Data records:
Segment Open

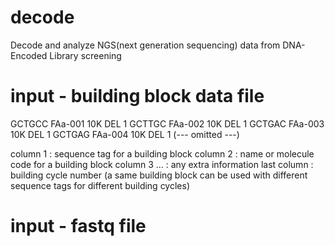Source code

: # decode
Decode and analyze NGS(next generation sequencing) data from DNA-Encoded Library screening 

# input - building block data file
GCTGCC FAa-001 10K DEL 1
GCTTGC FAa-002 10K DEL 1
GCTGAC FAa-003 10K DEL 1
GCTGAG FAa-004 10K DEL 1
(--- omitted ---)

column 1 : sequence tag for a building block
column 2 : name or molecule code for a building block
column 3 ... : any extra information
last column : building cycle number (a same building block can be used with different sequence tags for different building cycles)

# input - fastq file
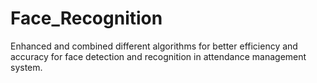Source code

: # Face_Recognition
Enhanced and combined different algorithms for better efficiency and accuracy for face detection and recognition in attendance management system.  
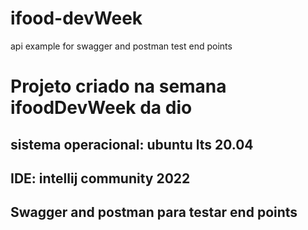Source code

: # ifood-devWeek
api example for swagger and postman test end points
# Projeto criado na semana ifoodDevWeek da dio

## sistema operacional: ubuntu lts 20.04
## IDE: intellij community 2022
## Swagger and postman para testar end points
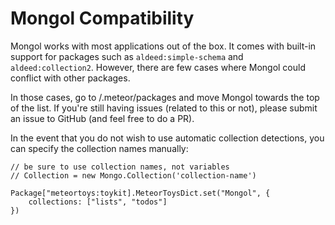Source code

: Mongol Compatibility 
====================

Mongol works with most applications out of the box. It comes with built-in support for packages such as `aldeed:simple-schema` and `aldeed:collection2`. However, there are few cases where Mongol could conflict with other packages.

In those cases, go to /.meteor/packages and move Mongol towards the top of the list. If you're still having issues (related to this or not), please submit an issue to GitHub (and feel free to do a PR).

In the event that you do not wish to use automatic collection detections, you can specify the collection names manually:

	// be sure to use collection names, not variables
	// Collection = new Mongo.Collection('collection-name')

	Package["meteortoys:toykit].MeteorToysDict.set("Mongol", {
		collections: ["lists", "todos"]
	})
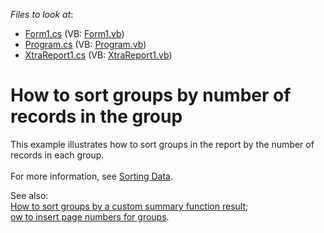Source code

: <!-- default file list -->
*Files to look at*:

* [Form1.cs](./CS/Report_SortBySum/Form1.cs) (VB: [Form1.vb](./VB/Report_SortBySum/Form1.vb))
* [Program.cs](./CS/Report_SortBySum/Program.cs) (VB: [Program.vb](./VB/Report_SortBySum/Program.vb))
* [XtraReport1.cs](./CS/Report_SortBySum/XtraReport1.cs) (VB: [XtraReport1.vb](./VB/Report_SortBySum/XtraReport1.vb))
<!-- default file list end -->
# How to sort groups by number of records in the group


<p>This example illustrates how to sort groups in the report by the number of records in each group.<br /> <br /> For more information, see <a href="http://documentation.devexpress.com/XtraReports/CustomDocument5163.aspx">Sorting Data</a>.</p>
<p>See also: <br /><a href="https://www.devexpress.com/Support/Center/p/E2536">How to sort groups by a custom summary function result</a>;<br /><a href="https://www.devexpress.com/Support/Center/p/E810">ow to insert page numbers for groups</a>.</p>

<br/>



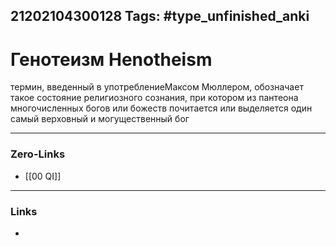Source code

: 21202104300128
Tags: #type_unfinished_anki 
---
# Генотеизм Henotheism

термин, введенный в употреблениеМаксом Мюллером, обозначает такое состояние религиозного сознания, при котором из пантеона многочисленных богов или божеств почитается или выделяется один самый верховный и могущественный бог

---
### Zero-Links
- [[00 QI]]
---
### Links
-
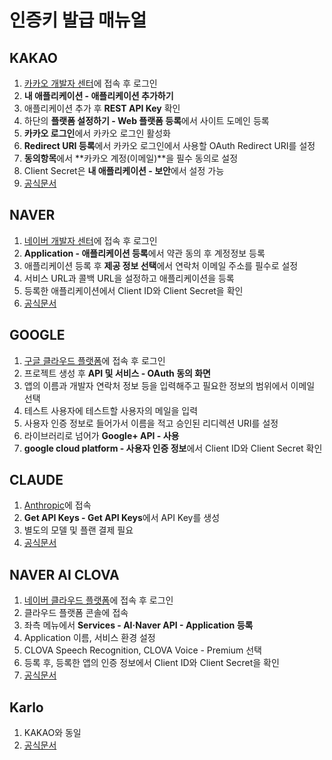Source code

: # 인증키 발급 매뉴얼
## KAKAO
1. [카카오 개발자 센터](https://developers.kakao.com/)에 접속 후 로그인
2. **내 애플리케이션 - 애플리케이션 추가하기**
3. 애플리케이션 추가 후 **REST API Key** 확인
4. 하단의 **플랫폼 설정하기 - Web 플랫폼 등록**에서 사이트 도메인 등록
5. **카카오 로그인**에서 카카오 로그인 활성화
6. **Redirect URI 등록**에서 카카오 로그인에서 사용할 OAuth Redirect URI를 설정
7. **동의항목**에서 **카카오 계정(이메일)**을 필수 동의로 설정
8. Client Secret은 **내 애플리케이션 - 보안**에서 설정 가능
9. [공식문서](https://developers.kakao.com/docs/latest/ko/kakaologin/rest-api)

## NAVER
1. [네이버 개발자 센터](https://developers.naver.com/main/)에 접속 후 로그인
2. **Application - 애플리케이션 등록**에서 약관 동의 후 계정정보 등록
3. 애플리케이션 등록 후 **제공 정보 선택**에서 연락처 이메일 주소를 필수로 설정
4. 서비스 URL과 콜백 URL을 설정하고 애플리케이션을 등록
5. 등록한 애플리케이션에서 Client ID와 Client Secret을 확인
6. [공식문서](https://developers.naver.com/docs/login/api/api.md)

## GOOGLE
1. [구글 클라우드 플랫폼](https://console.cloud.google.com/)에 접속 후 로그인
2. 프로젝트 생성 후 **API 및 서비스 - OAuth 동의 화면**
3. 앱의 이름과 개발자 연락처 정보 등을 입력해주고 필요한 정보의 범위에서 이메일 선택
4. 테스트 사용자에 테스트할 사용자의 메일을 입력
5. 사용자 인증 정보로 들어가서 이름을 적고 승인된 리디렉션 URI를 설정
6. 라이브러리로 넘어가 **Google+ API - 사용**
7. **google cloud platform - 사용자 인증 정보**에서 Client ID와 Client Secret 확인

## CLAUDE
1. [Anthropic](https://console.anthropic.com/)에 접속
2. **Get API Keys - Get API Keys**에서 API Key를 생성
3. 별도의 모델 및 플랜 결제 필요
4. [공식문서](https://docs.anthropic.com/claude/docs/intro-to-claude)

## NAVER AI CLOVA
1. [네이버 클라우드 플랫폼](https://www.ncloud.com/)에 접속 후 로그인
2. 클라우드 플랫폼 콘솔에 접속
3. 좌측 메뉴에서 **Services - AI&middot;Naver API - Application 등록**
4. Application 이름, 서비스 환경 설정
5. CLOVA Speech Recognition, CLOVA Voice - Premium 선택
6. 등록 후, 등록한 앱의 인증 정보에서 Client ID와 Client Secret을 확인
7. [공식문서](https://api.ncloud-docs.com/docs/ai-application-service-clovaspeech)

## Karlo
1. KAKAO와 동일
2. [공식문서](https://developers.kakao.com/docs/latest/ko/karlo/common)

Segment Closed

→ WORK TASK: Send back every record exactly as it stands, except the pictures.

→ RESPONSE:
Source code

: # decode
Decode and analyze NGS(next generation sequencing) data from DNA-Encoded Library screening 

# input - building block data file
GCTGCC FAa-001 10K DEL 1
GCTTGC FAa-002 10K DEL 1
GCTGAC FAa-003 10K DEL 1
GCTGAG FAa-004 10K DEL 1
(--- omitted ---)

column 1 : sequence tag for a building block
column 2 : name or molecule code for a building block
column 3 ... : any extra information
last column : building cycle number (a same building block can be used with different sequence tags for different building cycles)

# input - fastq file
Source code

: # Face_Recognition
Enhanced and combined different algorithms for better efficiency and accuracy for face detection and recognition in attendance management system.  
Source code

: # ifood-devWeek
api example for swagger and postman test end points
# Projeto criado na semana ifoodDevWeek da dio

## sistema operacional: ubuntu lts 20.04
## IDE: intellij community 2022
## Swagger and postman para testar end points
Source code

: Mongol Compatibility 
====================

Mongol works with most applications out of the box. It comes with built-in support for packages such as `aldeed:simple-schema` and `aldeed:collection2`. However, there are few cases where Mongol could conflict with other packages.

In those cases, go to /.meteor/packages and move Mongol towards the top of the list. If you're still having issues (related to this or not), please submit an issue to GitHub (and feel free to do a PR).

In the event that you do not wish to use automatic collection detections, you can specify the collection names manually:

	// be sure to use collection names, not variables
	// Collection = new Mongo.Collection('collection-name')

	Package["meteortoys:toykit].MeteorToysDict.set("Mongol", {
		collections: ["lists", "todos"]
	})
Source code

: <!-- default file list -->
*Files to look at*:

* [Form1.cs](./CS/Report_SortBySum/Form1.cs) (VB: [Form1.vb](./VB/Report_SortBySum/Form1.vb))
* [Program.cs](./CS/Report_SortBySum/Program.cs) (VB: [Program.vb](./VB/Report_SortBySum/Program.vb))
* [XtraReport1.cs](./CS/Report_SortBySum/XtraReport1.cs) (VB: [XtraReport1.vb](./VB/Report_SortBySum/XtraReport1.vb))
<!-- default file list end -->
# How to sort groups by number of records in the group


<p>This example illustrates how to sort groups in the report by the number of records in each group.<br /> <br /> For more information, see <a href="http://documentation.devexpress.com/XtraReports/CustomDocument5163.aspx">Sorting Data</a>.</p>
<p>See also: <br /><a href="https://www.devexpress.com/Support/Center/p/E2536">How to sort groups by a custom summary function result</a>;<br /><a href="https://www.devexpress.com/Support/Center/p/E810">ow to insert page numbers for groups</a>.</p>

<br/>



Source code

: 21202104300128
Tags: #type_unfinished_anki 
---
# Генотеизм Henotheism

термин, введенный в употреблениеМаксом Мюллером, обозначает такое состояние религиозного сознания, при котором из пантеона многочисленных богов или божеств почитается или выделяется один самый верховный и могущественный бог

---
### Zero-Links
- [[00 QI]]
---
### Links
-
Source code

: # 인증키 발급 매뉴얼
## KAKAO
1. [카카오 개발자 센터](https://developers.kakao.com/)에 접속 후 로그인
2. **내 애플리케이션 - 애플리케이션 추가하기**
3. 애플리케이션 추가 후 **REST API Key** 확인
4. 하단의 **플랫폼 설정하기 - Web 플랫폼 등록**에서 사이트 도메인 등록
5. **카카오 로그인**에서 카카오 로그인 활성화
6. **Redirect URI 등록**에서 카카오 로그인에서 사용할 OAuth Redirect URI를 설정
7. **동의항목**에서 **카카오 계정(이메일)**을 필수 동의로 설정
8. Client Secret은 **내 애플리케이션 - 보안**에서 설정 가능
9. [공식문서](https://developers.kakao.com/docs/latest/ko/kakaologin/rest-api)

## NAVER
1. [네이버 개발자 센터](https://developers.naver.com/main/)에 접속 후 로그인
2. **Application - 애플리케이션 등록**에서 약관 동의 후 계정정보 등록
3. 애플리케이션 등록 후 **제공 정보 선택**에서 연락처 이메일 주소를 필수로 설정
4. 서비스 URL과 콜백 URL을 설정하고 애플리케이션을 등록
5. 등록한 애플리케이션에서 Client ID와 Client Secret을 확인
6. [공식문서](https://developers.naver.com/docs/login/api/api.md)

## GOOGLE
1. [구글 클라우드 플랫폼](https://console.cloud.google.com/)에 접속 후 로그인
2. 프로젝트 생성 후 **API 및 서비스 - OAuth 동의 화면**
3. 앱의 이름과 개발자 연락처 정보 등을 입력해주고 필요한 정보의 범위에서 이메일 선택
4. 테스트 사용자에 테스트할 사용자의 메일을 입력
5. 사용자 인증 정보로 들어가서 이름을 적고 승인된 리디렉션 URI를 설정
6. 라이브러리로 넘어가 **Google+ API - 사용**
7. **google cloud platform - 사용자 인증 정보**에서 Client ID와 Client Secret 확인

## CLAUDE
1. [Anthropic](https://console.anthropic.com/)에 접속
2. **Get API Keys - Get API Keys**에서 API Key를 생성
3. 별도의 모델 및 플랜 결제 필요
4. [공식문서](https://docs.anthropic.com/claude/docs/intro-to-claude)

## NAVER AI CLOVA
1. [네이버 클라우드 플랫폼](https://www.ncloud.com/)에 접속 후 로그인
2. 클라우드 플랫폼 콘솔에 접속
3. 좌측 메뉴에서 **Services - AI&middot;Naver API - Application 등록**
4. Application 이름, 서비스 환경 설정
5. CLOVA Speech Recognition, CLOVA Voice - Premium 선택
6. 등록 후, 등록한 앱의 인증 정보에서 Client ID와 Client Secret을 확인
7. [공식문서](https://api.ncloud-docs.com/docs/ai-application-service-clovaspeech)

## Karlo
1. KAKAO와 동일
2. [공식문서](https://developers.kakao.com/docs/latest/ko/karlo/common)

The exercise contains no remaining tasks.